Task instructions
Pick out the lines in the listing below that contain the word "zijn" and copy them.

Provided information
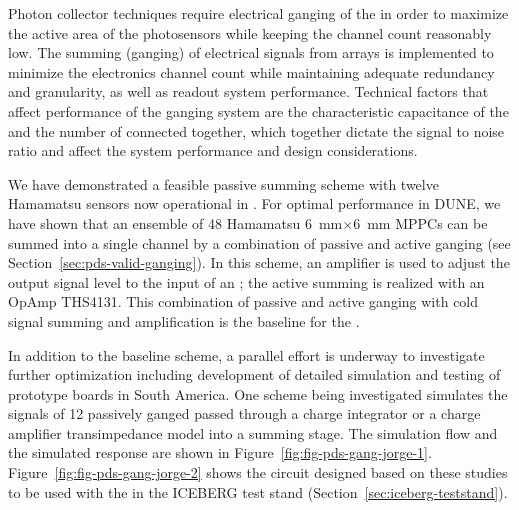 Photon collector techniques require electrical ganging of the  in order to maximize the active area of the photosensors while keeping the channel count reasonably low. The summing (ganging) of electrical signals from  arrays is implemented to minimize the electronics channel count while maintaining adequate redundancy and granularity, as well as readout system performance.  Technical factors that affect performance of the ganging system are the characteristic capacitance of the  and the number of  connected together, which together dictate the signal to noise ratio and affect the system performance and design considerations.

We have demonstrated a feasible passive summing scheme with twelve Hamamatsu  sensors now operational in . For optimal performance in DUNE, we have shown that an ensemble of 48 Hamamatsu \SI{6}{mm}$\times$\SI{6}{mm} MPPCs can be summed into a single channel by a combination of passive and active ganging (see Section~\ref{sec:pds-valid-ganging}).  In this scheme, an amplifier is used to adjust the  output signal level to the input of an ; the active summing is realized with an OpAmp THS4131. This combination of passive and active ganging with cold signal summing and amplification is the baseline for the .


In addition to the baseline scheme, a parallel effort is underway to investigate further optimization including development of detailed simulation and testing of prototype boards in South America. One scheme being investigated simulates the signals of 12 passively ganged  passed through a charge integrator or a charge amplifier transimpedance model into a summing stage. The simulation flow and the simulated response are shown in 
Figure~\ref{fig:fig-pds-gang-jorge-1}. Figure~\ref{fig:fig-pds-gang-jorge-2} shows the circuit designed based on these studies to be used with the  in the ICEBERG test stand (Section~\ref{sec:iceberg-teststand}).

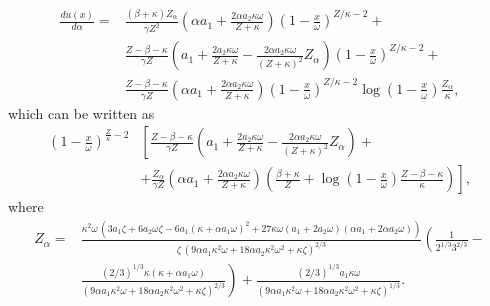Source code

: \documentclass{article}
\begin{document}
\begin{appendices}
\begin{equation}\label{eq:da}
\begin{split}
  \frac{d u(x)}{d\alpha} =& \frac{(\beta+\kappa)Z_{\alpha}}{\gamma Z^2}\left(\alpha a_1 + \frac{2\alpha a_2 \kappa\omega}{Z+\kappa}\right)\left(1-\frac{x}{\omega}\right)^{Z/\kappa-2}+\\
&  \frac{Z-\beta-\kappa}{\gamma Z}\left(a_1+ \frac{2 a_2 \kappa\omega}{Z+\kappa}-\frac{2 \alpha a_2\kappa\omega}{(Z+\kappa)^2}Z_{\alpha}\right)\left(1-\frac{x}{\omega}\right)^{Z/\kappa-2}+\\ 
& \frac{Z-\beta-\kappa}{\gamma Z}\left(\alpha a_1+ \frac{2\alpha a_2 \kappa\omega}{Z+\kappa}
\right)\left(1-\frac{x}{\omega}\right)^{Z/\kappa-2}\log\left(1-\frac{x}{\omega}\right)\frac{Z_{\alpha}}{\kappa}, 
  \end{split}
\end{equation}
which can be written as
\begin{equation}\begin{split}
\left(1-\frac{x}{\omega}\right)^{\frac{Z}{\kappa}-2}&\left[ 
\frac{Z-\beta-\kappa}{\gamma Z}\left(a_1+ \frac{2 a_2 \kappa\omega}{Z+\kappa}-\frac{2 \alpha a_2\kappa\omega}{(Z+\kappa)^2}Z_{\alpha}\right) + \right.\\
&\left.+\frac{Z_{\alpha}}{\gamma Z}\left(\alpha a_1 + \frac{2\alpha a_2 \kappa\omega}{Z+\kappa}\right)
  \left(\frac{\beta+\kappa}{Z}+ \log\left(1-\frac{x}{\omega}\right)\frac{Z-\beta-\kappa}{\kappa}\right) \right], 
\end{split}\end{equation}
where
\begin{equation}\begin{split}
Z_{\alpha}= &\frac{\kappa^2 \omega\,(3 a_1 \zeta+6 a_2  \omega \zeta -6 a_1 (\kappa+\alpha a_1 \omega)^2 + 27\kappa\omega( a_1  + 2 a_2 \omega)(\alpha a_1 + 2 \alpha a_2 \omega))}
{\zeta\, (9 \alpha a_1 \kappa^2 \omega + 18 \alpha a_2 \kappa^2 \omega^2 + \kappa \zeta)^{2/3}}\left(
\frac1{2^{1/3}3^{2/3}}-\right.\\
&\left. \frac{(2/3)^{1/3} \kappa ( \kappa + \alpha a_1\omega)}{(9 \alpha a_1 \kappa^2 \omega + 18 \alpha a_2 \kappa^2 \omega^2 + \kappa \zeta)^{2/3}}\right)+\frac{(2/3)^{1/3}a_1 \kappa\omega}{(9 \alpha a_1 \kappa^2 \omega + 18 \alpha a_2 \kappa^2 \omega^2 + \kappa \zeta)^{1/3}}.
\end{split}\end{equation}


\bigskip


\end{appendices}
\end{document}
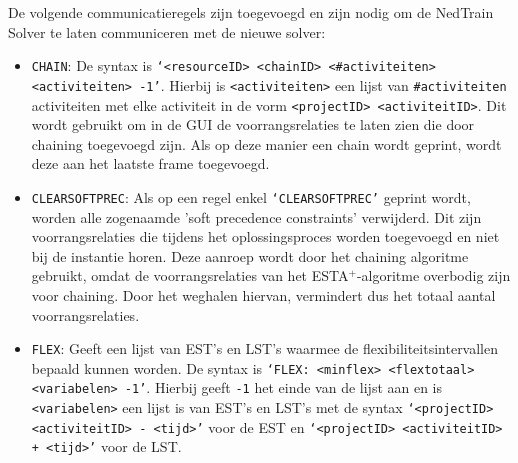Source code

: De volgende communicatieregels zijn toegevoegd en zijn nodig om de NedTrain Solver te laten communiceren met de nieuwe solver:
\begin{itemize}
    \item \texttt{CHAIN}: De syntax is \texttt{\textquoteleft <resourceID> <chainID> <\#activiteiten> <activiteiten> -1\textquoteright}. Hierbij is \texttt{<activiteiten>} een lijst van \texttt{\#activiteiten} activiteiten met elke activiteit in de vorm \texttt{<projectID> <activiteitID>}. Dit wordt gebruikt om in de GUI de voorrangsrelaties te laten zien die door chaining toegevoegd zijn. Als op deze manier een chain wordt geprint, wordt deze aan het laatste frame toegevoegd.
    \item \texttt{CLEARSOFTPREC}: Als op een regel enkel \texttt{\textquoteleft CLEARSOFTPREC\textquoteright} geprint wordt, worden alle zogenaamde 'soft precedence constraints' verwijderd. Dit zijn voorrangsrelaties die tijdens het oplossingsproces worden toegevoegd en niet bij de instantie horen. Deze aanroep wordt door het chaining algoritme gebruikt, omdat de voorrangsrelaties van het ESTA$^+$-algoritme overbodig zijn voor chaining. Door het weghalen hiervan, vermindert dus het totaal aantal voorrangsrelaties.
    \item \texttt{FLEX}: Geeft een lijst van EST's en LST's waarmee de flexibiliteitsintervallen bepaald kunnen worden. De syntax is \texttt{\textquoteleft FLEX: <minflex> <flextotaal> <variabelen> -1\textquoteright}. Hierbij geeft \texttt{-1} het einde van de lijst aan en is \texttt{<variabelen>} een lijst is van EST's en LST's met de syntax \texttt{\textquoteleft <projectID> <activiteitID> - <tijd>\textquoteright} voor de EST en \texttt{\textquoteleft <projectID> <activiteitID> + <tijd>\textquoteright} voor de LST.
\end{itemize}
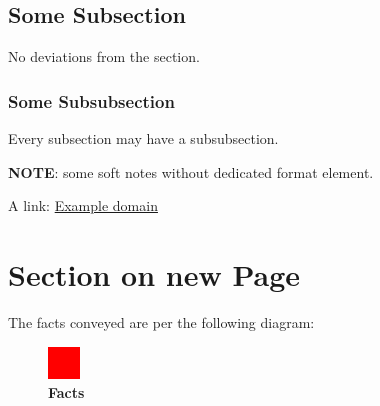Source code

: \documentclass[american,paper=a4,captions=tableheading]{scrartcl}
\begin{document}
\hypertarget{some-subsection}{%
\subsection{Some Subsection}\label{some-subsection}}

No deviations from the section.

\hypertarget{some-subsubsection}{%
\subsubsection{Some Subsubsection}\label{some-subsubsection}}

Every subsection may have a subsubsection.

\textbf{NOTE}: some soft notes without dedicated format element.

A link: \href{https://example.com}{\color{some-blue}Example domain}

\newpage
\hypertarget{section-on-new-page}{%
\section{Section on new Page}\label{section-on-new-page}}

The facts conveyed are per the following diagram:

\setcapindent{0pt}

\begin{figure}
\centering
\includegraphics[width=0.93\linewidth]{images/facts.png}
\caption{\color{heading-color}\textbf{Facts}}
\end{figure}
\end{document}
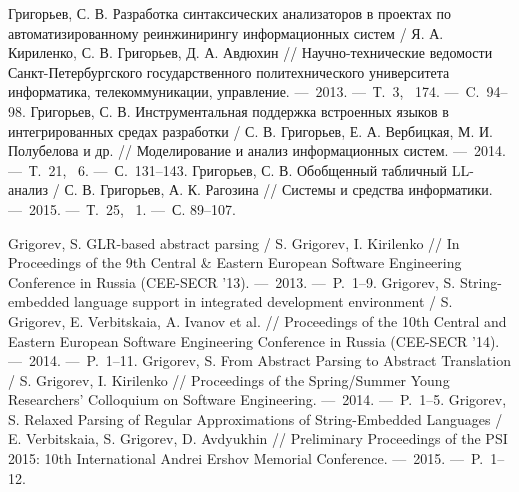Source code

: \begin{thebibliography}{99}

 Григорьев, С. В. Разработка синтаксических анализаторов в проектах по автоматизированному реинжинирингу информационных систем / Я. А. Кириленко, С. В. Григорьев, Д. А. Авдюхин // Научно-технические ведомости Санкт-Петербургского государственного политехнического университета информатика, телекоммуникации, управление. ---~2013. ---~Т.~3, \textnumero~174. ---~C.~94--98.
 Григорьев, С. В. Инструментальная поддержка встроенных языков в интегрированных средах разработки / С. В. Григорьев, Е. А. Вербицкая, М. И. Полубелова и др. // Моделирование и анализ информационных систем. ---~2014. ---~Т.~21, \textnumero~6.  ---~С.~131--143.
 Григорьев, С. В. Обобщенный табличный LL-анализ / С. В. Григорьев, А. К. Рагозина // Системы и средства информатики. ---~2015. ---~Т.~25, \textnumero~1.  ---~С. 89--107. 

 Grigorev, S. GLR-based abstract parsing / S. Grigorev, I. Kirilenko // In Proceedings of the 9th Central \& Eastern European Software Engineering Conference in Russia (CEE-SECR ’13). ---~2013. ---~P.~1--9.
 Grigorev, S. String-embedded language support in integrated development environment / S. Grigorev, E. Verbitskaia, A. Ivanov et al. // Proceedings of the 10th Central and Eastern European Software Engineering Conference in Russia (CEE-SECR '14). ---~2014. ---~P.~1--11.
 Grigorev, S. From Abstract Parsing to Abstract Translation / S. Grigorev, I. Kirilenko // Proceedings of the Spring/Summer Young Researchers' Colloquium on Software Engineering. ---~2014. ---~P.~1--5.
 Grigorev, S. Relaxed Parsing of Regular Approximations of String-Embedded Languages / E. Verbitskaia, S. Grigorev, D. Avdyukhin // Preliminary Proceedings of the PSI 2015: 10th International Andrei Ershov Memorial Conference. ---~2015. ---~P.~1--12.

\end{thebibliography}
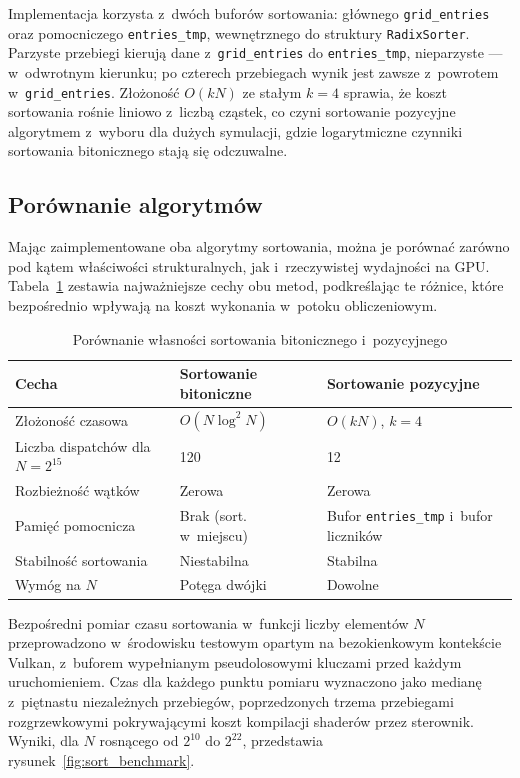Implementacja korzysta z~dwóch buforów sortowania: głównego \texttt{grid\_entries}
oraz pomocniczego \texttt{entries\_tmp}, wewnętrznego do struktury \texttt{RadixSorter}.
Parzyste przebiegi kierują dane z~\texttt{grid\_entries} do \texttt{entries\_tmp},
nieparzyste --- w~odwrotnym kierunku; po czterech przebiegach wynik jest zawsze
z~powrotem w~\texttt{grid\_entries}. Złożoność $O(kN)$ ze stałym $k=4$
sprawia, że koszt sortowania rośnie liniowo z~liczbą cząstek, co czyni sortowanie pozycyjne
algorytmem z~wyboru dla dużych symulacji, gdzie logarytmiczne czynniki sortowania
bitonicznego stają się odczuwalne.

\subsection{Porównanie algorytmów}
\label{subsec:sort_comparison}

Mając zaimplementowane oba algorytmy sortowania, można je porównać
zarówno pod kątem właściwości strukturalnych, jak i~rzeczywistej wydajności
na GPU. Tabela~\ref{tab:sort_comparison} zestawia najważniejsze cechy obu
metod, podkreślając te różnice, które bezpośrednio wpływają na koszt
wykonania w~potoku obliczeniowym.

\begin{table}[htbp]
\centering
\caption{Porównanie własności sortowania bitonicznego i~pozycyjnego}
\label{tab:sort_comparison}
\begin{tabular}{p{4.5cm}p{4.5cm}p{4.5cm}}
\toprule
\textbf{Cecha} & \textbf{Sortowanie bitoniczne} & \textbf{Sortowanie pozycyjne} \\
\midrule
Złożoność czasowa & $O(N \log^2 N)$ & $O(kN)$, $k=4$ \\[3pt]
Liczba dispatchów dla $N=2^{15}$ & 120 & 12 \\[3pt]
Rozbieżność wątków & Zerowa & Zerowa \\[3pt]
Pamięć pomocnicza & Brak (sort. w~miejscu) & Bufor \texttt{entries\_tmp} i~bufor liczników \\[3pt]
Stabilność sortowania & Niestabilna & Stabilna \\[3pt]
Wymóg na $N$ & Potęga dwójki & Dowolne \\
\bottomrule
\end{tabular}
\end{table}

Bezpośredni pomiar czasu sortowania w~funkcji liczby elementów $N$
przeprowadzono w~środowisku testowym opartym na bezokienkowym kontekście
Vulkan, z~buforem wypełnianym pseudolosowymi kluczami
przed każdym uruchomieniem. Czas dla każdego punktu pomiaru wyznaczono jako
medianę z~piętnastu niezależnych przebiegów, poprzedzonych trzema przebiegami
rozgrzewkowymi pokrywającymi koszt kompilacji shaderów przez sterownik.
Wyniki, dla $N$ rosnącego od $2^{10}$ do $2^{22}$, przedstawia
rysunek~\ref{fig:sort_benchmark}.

Exercise result
: De volgende communicatieregels zijn toegevoegd en zijn nodig om de NedTrain Solver te laten communiceren met de nieuwe solver:
    \item \texttt{CHAIN}: De syntax is \texttt{\textquoteleft <resourceID> <chainID> <\#activiteiten> <activiteiten> -1\textquoteright}. Hierbij is \texttt{<activiteiten>} een lijst van \texttt{\#activiteiten} activiteiten met elke activiteit in de vorm \texttt{<projectID> <activiteitID>}. Dit wordt gebruikt om in de GUI de voorrangsrelaties te laten zien die door chaining toegevoegd zijn. Als op deze manier een chain wordt geprint, wordt deze aan het laatste frame toegevoegd.
    \item \texttt{CLEARSOFTPREC}: Als op een regel enkel \texttt{\textquoteleft CLEARSOFTPREC\textquoteright} geprint wordt, worden alle zogenaamde 'soft precedence constraints' verwijderd. Dit zijn voorrangsrelaties die tijdens het oplossingsproces worden toegevoegd en niet bij de instantie horen. Deze aanroep wordt door het chaining algoritme gebruikt, omdat de voorrangsrelaties van het ESTA$^+$-algoritme overbodig zijn voor chaining. Door het weghalen hiervan, vermindert dus het totaal aantal voorrangsrelaties.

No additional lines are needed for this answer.